Predicting location of recurrence using FDG, FLT, and Cu-ATSM PET in canine sinonasal tumors treated with radiotherapy

Dose painting relies on the ability of functional imaging to identify resistant tumor subvolumes to be targeted for additional boosting. This work assessed the ability of FDG, FLT, and Cu-ATSM PET imaging to predict the locations of residual FDG PET in canine tumors following radiotherapy. Nineteen canines with spontaneous sinonasal tumors underwent PET/CT imaging with radiotracers FDG, FLT, and Cu-ATSM prior to hypofractionated radiotherapy. Therapy consisted of 10 fractions of 4.2 Gy to the sinonasal cavity with or without an integrated boost of 0.8 Gy to the GTV. Patients had an additional FLT PET/CT scan after fraction 2, a Cu-ATSM PET/CT scan after fraction 3, and follow-up FDG PET/CT scans after radiotherapy. Following image registration, simple and multiple linear and logistic voxel regressions were performed to assess how well pre- and mid-treatment PET imaging predicted post-treatment FDG uptake. R-2 and pseudo R-2 were used to assess the goodness of fits. For simple linear regression models, regression coefficients for all pre-and mid-treatment PET images were significantly positive across the population (P < 0.05).
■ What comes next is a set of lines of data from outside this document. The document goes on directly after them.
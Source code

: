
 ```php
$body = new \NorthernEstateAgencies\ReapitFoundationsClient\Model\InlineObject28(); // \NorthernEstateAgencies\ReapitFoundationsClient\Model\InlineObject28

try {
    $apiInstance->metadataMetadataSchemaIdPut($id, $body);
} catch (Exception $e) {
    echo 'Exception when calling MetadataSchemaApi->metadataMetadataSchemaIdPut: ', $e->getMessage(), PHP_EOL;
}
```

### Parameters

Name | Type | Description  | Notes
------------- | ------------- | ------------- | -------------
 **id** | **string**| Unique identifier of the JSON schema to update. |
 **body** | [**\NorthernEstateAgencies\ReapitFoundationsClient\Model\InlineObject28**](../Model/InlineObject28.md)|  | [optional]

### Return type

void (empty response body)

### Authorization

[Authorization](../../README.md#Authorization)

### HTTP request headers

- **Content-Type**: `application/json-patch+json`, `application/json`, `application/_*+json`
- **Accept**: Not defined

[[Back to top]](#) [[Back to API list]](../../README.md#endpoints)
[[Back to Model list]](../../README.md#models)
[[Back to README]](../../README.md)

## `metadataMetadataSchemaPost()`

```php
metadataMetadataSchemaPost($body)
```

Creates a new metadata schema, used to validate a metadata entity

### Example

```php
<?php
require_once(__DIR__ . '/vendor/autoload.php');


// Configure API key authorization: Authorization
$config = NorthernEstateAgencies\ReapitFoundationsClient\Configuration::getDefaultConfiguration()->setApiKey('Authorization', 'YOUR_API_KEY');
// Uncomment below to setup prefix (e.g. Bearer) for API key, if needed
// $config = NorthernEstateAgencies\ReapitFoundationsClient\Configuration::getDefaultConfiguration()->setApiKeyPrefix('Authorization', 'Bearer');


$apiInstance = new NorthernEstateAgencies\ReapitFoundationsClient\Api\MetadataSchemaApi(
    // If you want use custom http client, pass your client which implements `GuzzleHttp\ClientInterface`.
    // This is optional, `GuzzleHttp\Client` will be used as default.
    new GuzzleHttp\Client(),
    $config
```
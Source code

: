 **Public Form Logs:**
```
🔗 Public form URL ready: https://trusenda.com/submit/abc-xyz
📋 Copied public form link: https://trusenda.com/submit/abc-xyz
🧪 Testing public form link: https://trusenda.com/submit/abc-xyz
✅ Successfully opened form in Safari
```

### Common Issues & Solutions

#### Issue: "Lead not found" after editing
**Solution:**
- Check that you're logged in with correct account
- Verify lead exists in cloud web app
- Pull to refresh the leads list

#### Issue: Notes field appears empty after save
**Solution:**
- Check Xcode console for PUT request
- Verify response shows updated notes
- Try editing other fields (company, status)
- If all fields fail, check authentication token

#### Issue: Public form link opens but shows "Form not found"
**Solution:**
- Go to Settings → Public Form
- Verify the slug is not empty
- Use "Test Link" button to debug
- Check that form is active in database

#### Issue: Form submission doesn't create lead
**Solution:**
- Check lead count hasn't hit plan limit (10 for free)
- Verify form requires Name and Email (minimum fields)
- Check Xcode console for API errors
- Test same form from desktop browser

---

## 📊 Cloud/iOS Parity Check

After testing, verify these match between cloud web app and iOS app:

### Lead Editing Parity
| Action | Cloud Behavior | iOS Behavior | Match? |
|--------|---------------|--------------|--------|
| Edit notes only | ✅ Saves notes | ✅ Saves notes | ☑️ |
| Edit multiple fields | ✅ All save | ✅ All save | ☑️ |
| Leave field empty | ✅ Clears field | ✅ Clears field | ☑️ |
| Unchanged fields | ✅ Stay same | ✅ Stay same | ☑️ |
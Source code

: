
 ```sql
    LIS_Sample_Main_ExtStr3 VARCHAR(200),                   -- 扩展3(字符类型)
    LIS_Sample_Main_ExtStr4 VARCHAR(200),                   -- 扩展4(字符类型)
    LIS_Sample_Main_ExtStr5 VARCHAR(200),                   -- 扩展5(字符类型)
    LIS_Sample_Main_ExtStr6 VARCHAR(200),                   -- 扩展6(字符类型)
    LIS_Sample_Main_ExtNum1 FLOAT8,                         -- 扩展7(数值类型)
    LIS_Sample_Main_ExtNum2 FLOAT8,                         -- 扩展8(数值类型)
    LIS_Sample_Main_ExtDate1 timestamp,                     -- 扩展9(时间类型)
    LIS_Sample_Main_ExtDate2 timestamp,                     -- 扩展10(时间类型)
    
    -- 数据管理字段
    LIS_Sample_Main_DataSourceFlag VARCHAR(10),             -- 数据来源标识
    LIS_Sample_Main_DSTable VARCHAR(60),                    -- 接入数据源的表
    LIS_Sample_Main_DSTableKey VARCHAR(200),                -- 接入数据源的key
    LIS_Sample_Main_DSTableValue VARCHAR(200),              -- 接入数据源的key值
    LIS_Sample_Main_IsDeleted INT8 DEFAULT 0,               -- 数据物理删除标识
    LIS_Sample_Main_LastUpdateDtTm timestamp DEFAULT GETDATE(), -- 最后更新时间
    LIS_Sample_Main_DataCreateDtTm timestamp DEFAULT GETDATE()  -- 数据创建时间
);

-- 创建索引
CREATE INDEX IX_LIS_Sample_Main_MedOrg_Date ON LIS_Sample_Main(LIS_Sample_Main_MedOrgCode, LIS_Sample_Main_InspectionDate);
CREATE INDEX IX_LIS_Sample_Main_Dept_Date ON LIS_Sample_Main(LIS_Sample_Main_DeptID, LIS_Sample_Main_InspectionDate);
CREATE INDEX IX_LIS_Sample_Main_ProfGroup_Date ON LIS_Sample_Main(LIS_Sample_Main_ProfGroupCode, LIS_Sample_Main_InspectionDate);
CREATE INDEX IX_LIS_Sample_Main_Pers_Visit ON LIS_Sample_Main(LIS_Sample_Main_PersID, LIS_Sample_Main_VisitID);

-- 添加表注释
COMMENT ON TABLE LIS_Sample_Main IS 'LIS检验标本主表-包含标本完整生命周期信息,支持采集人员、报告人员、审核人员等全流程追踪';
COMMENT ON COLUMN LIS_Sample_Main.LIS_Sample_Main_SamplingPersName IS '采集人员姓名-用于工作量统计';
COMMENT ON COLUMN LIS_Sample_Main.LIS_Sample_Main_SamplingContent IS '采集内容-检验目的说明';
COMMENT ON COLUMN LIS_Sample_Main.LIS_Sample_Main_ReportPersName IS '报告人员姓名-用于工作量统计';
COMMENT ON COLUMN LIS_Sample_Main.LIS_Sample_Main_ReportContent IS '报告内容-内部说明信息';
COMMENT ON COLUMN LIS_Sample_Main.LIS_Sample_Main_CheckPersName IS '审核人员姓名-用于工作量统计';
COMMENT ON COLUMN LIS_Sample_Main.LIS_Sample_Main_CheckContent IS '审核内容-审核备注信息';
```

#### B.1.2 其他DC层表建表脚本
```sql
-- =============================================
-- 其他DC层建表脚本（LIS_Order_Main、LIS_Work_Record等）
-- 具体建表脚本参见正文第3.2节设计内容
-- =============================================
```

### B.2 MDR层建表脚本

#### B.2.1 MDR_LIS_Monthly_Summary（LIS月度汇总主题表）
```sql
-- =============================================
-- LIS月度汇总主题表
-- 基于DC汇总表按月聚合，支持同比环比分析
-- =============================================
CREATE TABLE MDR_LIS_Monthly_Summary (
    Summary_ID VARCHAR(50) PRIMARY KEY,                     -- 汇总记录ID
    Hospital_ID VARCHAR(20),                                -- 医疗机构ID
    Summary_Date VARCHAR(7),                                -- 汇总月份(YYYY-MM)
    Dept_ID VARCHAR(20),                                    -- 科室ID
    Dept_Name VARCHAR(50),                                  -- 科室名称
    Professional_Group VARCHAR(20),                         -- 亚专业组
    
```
However, there was large variability among patients in goodness of fits: R-2 ranged from 0.00 to 0.85, with a median of 0.12. Results for logistic regression models were similar. Multiple linear regression models resulted in better fits (median R-2 = 0.31), but there was still large variability between patients in R-2. The R-2 from regression models for different predictor variables were highly correlated across patients (R approximate to 0.8), indicating tumors that were poorly predicted with one tracer were also poorly predicted by other tracers. In conclusion, the high inter-patient variability in goodness of fits indicates that PET was able to predict locations of residual tumor in some patients, but not others. This suggests not all patients would be good candidates for dose painting based on a single biological target.